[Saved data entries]
=-=-=-=-=

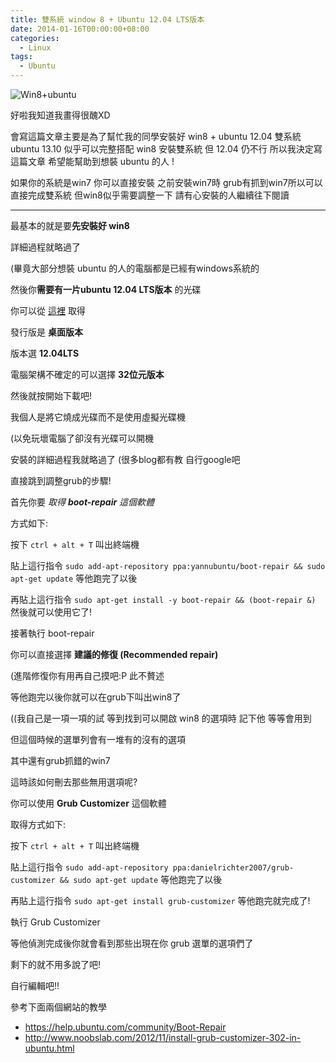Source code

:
 ```yaml
---
title: 雙系統 window 8 + Ubuntu 12.04 LTS版本
date: 2014-01-16T00:00:00+08:00
categories:
  - Linux
tags:
  - Ubuntu
---
```


![Win8+ubuntu](https://farm3.staticflickr.com/2908/14020836235_daa6aab161.jpg)

好啦我知道我畫得很醜XD

會寫這篇文章主要是為了幫忙我的同學安裝好 win8 + ubuntu 12.04 雙系統
ubuntu 13.10 似乎可以完整搭配 win8 安裝雙系統
但 12.04 仍不行 所以我決定寫這篇文章 希望能幫助到想裝 ubuntu 的人 !

如果你的系統是win7 你可以直接安裝
之前安裝win7時 grub有抓到win7所以可以直接完成雙系統
但win8似乎需要調整一下 請有心安裝的人繼續往下閱讀

<hr />

最基本的就是要**先安裝好 win8**

詳細過程就略過了

(畢竟大部分想裝 ubuntu 的人的電腦都是已經有windows系統的

然後你**需要有一片ubuntu 12.04 LTS版本** 的光碟

你可以從 [這裡](http://www.ubuntu-tw.org/modules/tinyd0/) 取得

發行版是 **桌面版本**

版本選 **12.04LTS**

電腦架構不確定的可以選擇 **32位元版本**

然後就按開始下載吧!

我個人是將它燒成光碟而不是使用虛擬光碟機

(以免玩壞電腦了卻沒有光碟可以開機

安裝的詳細過程我就略過了 (很多blog都有教 自行google吧

直接跳到調整grub的步驟!

首先你要 *取得 **boot-repair** 這個軟體*

方式如下:

按下 `ctrl + alt + T` 叫出終端機

貼上這行指令
`sudo add-apt-repository ppa:yannubuntu/boot-repair && sudo apt-get update`
等他跑完了以後

再貼上這行指令
`sudo apt-get install -y boot-repair && (boot-repair &)`
然後就可以使用它了!

接著執行 boot-repair

你可以直接選擇 **建議的修復 (Recommended repair)**

(進階修復你有用再自己摸吧:P 此不贅述

等他跑完以後你就可以在grub下叫出win8了

((我自己是一項一項的試 等到找到可以開啟 win8 的選項時 記下他 等等會用到

但這個時候的選單列會有一堆有的沒有的選項

其中還有grub抓錯的win7

這時該如何刪去那些無用選項呢?

你可以使用 **Grub Customizer** 這個軟體

取得方式如下:

按下 `ctrl + alt + T` 叫出終端機

貼上這行指令
`sudo add-apt-repository ppa:danielrichter2007/grub-customizer && sudo apt-get update`
等他跑完了以後

再貼上這行指令
`sudo apt-get install grub-customizer`
等他跑完就完成了!


執行 Grub Customizer

等他偵測完成後你就會看到那些出現在你 grub 選單的選項們了

剩下的就不用多說了吧!

自行編輯吧!!


參考下面兩個網站的教學

- <https://help.ubuntu.com/community/Boot-Repair>
- <http://www.noobslab.com/2012/11/install-grub-customizer-302-in-ubuntu.html>
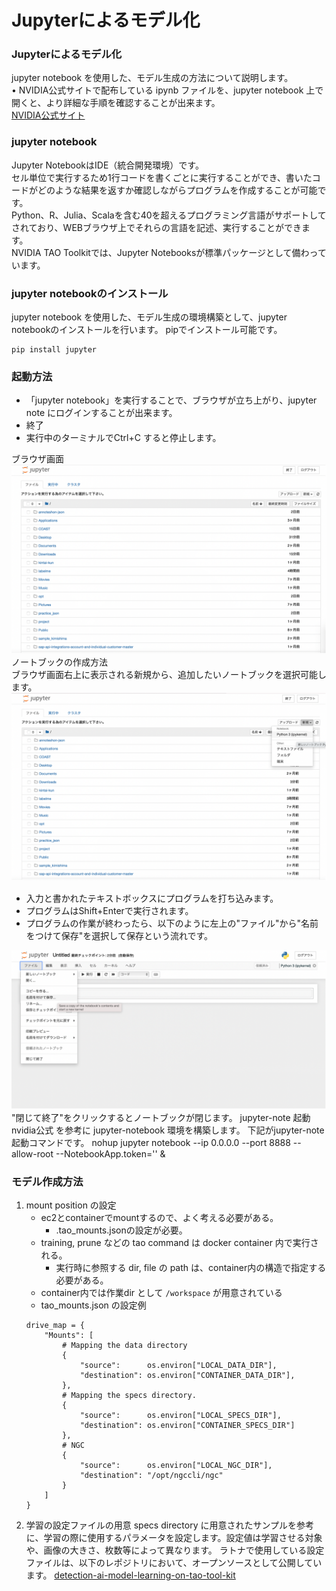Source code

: # Jupyterによるモデル化
### Jupyterによるモデル化
jupyter notebook を使用した、モデル生成の方法について説明します。  
•	NVIDIA公式サイトで配布している ipynb ファイルを、jupyter notebook 上で開くと、より詳細な手順を確認することが出来ます。  
[NVIDIA公式サイト](https://catalog.ngc.nvidia.com/orgs/nvidia/teams/tao/resources/cv_samples/version/v1.4.1/files/detectnet_v2/detectnet_v2.ipynb)

### jupyter notebook
Jupyter NotebookはIDE（統合開発環境）です。  
セル単位で実行するため1行コードを書くごとに実行することができ、書いたコードがどのような結果を返すか確認しながらプログラムを作成することが可能です。  
Python、R、Julia、Scalaを含む40を超えるプログラミング言語がサポートしてされており、WEBブラウザ上でそれらの言語を記述、実行することができます。  
NVIDIA TAO Toolkitでは、Jupyter Notebooksが標準パッケージとして備わっています。  

### jupyter notebookのインストール
jupyter notebook を使用した、モデル生成の環境構築として、jupyter notebookのインストールを行います。
pipでインストール可能です。
```
pip install jupyter
```

### 起動方法
- 「jupyter notebook」を実行することで、ブラウザが立ち上がり、jupyter note にログインすることが出来ます。
- 終了
- 実行中のターミナルでCtrl+C すると停止します。

ブラウザ画面
![movie_example](./image/7-1.png) <br>
ノートブックの作成方法 <br>
ブラウザ画面右上に表示される新規から、追加したいノートブックを選択可能します。
![movie_example](./image/7-2.png) <br>

- 入力と書かれたテキストボックスにプログラムを打ち込みます。
- プログラムはShift+Enterで実行されます。
- プログラムの作業が終わったら、以下のように左上の"ファイル"から"名前をつけて保存"を選択して保存という流れです。

![movie_example](./image/7-3.png) <br>
"閉じて終了"をクリックするとノートブックが閉じます。
jupyter-note 起動
nvidia公式 を参考に jupyter-notebook 環境を構築します。
下記がjupyter-note 起動コマンドです。
nohup jupyter notebook --ip 0.0.0.0 --port 8888 --allow-root --NotebookApp.token='' &


### モデル作成方法
1. mount position の設定
    - ec2とcontainerでmountするので、よく考える必要がある。
        - .tao_mounts.jsonの設定が必要。
    - training, prune などの tao command は docker container 内で実行される。
        - 実行時に参照する dir, file の path は、container内の構造で指定する必要がある。
    - container内では作業dir として `/workspace` が用意されている
    - tao_mounts.json の設定例
    ```
    drive_map = {
        "Mounts": [
            # Mapping the data directory
            {
                "source":      os.environ["LOCAL_DATA_DIR"],
                "destination": os.environ["CONTAINER_DATA_DIR"],
            },
            # Mapping the specs directory.
            {
                "source":      os.environ["LOCAL_SPECS_DIR"],
                "destination": os.environ["CONTAINER_SPECS_DIR"]
            },
            # NGC
            {
                "source":      os.environ["LOCAL_NGC_DIR"],
                "destination": "/opt/ngccli/ngc"
            }
        ]
    }
    ```
2. 学習の設定ファイルの用意
specs directory に用意されたサンプルを参考に、学習の際に使用するパラメータを設定します。設定値は学習させる対象や、画像の大きさ、枚数等によって異なります。
ラトナで使用している設定ファイルは、以下のレポジトリにおいて、オープンソースとして公開しています。
[detection-ai-model-learning-on-tao-tool-kit](https://github.com/latonaio/detection-ai-model-learning-on-tao-tool-kit/tree/main/specs)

=-=-=-=-=

WORK ORDER: Your answer should hold the line with "pipでインストール可能です。" and each line after it to the end of the data, retyped exactly. Include no other lines.

YOUR RESPONSE:
pipでインストール可能です。
```
pip install jupyter
```

### 起動方法
- 「jupyter notebook」を実行することで、ブラウザが立ち上がり、jupyter note にログインすることが出来ます。
- 終了
- 実行中のターミナルでCtrl+C すると停止します。

ブラウザ画面
![movie_example](./image/7-1.png) <br>
ノートブックの作成方法 <br>
ブラウザ画面右上に表示される新規から、追加したいノートブックを選択可能します。
![movie_example](./image/7-2.png) <br>

- 入力と書かれたテキストボックスにプログラムを打ち込みます。
- プログラムはShift+Enterで実行されます。
- プログラムの作業が終わったら、以下のように左上の"ファイル"から"名前をつけて保存"を選択して保存という流れです。

![movie_example](./image/7-3.png) <br>
"閉じて終了"をクリックするとノートブックが閉じます。
jupyter-note 起動
nvidia公式 を参考に jupyter-notebook 環境を構築します。
下記がjupyter-note 起動コマンドです。
nohup jupyter notebook --ip 0.0.0.0 --port 8888 --allow-root --NotebookApp.token='' &


### モデル作成方法
1. mount position の設定
    - ec2とcontainerでmountするので、よく考える必要がある。
        - .tao_mounts.jsonの設定が必要。
    - training, prune などの tao command は docker container 内で実行される。
        - 実行時に参照する dir, file の path は、container内の構造で指定する必要がある。
    - container内では作業dir として `/workspace` が用意されている
    - tao_mounts.json の設定例
    ```
    drive_map = {
        "Mounts": [
            # Mapping the data directory
            {
                "source":      os.environ["LOCAL_DATA_DIR"],
                "destination": os.environ["CONTAINER_DATA_DIR"],
            },
            # Mapping the specs directory.
            {
                "source":      os.environ["LOCAL_SPECS_DIR"],
                "destination": os.environ["CONTAINER_SPECS_DIR"]
            },
            # NGC
            {
                "source":      os.environ["LOCAL_NGC_DIR"],
                "destination": "/opt/ngccli/ngc"
            }
        ]
    }
    ```
2. 学習の設定ファイルの用意
specs directory に用意されたサンプルを参考に、学習の際に使用するパラメータを設定します。設定値は学習させる対象や、画像の大きさ、枚数等によって異なります。
ラトナで使用している設定ファイルは、以下のレポジトリにおいて、オープンソースとして公開しています。
[detection-ai-model-learning-on-tao-tool-kit](https://github.com/latonaio/detection-ai-model-learning-on-tao-tool-kit/tree/main/specs)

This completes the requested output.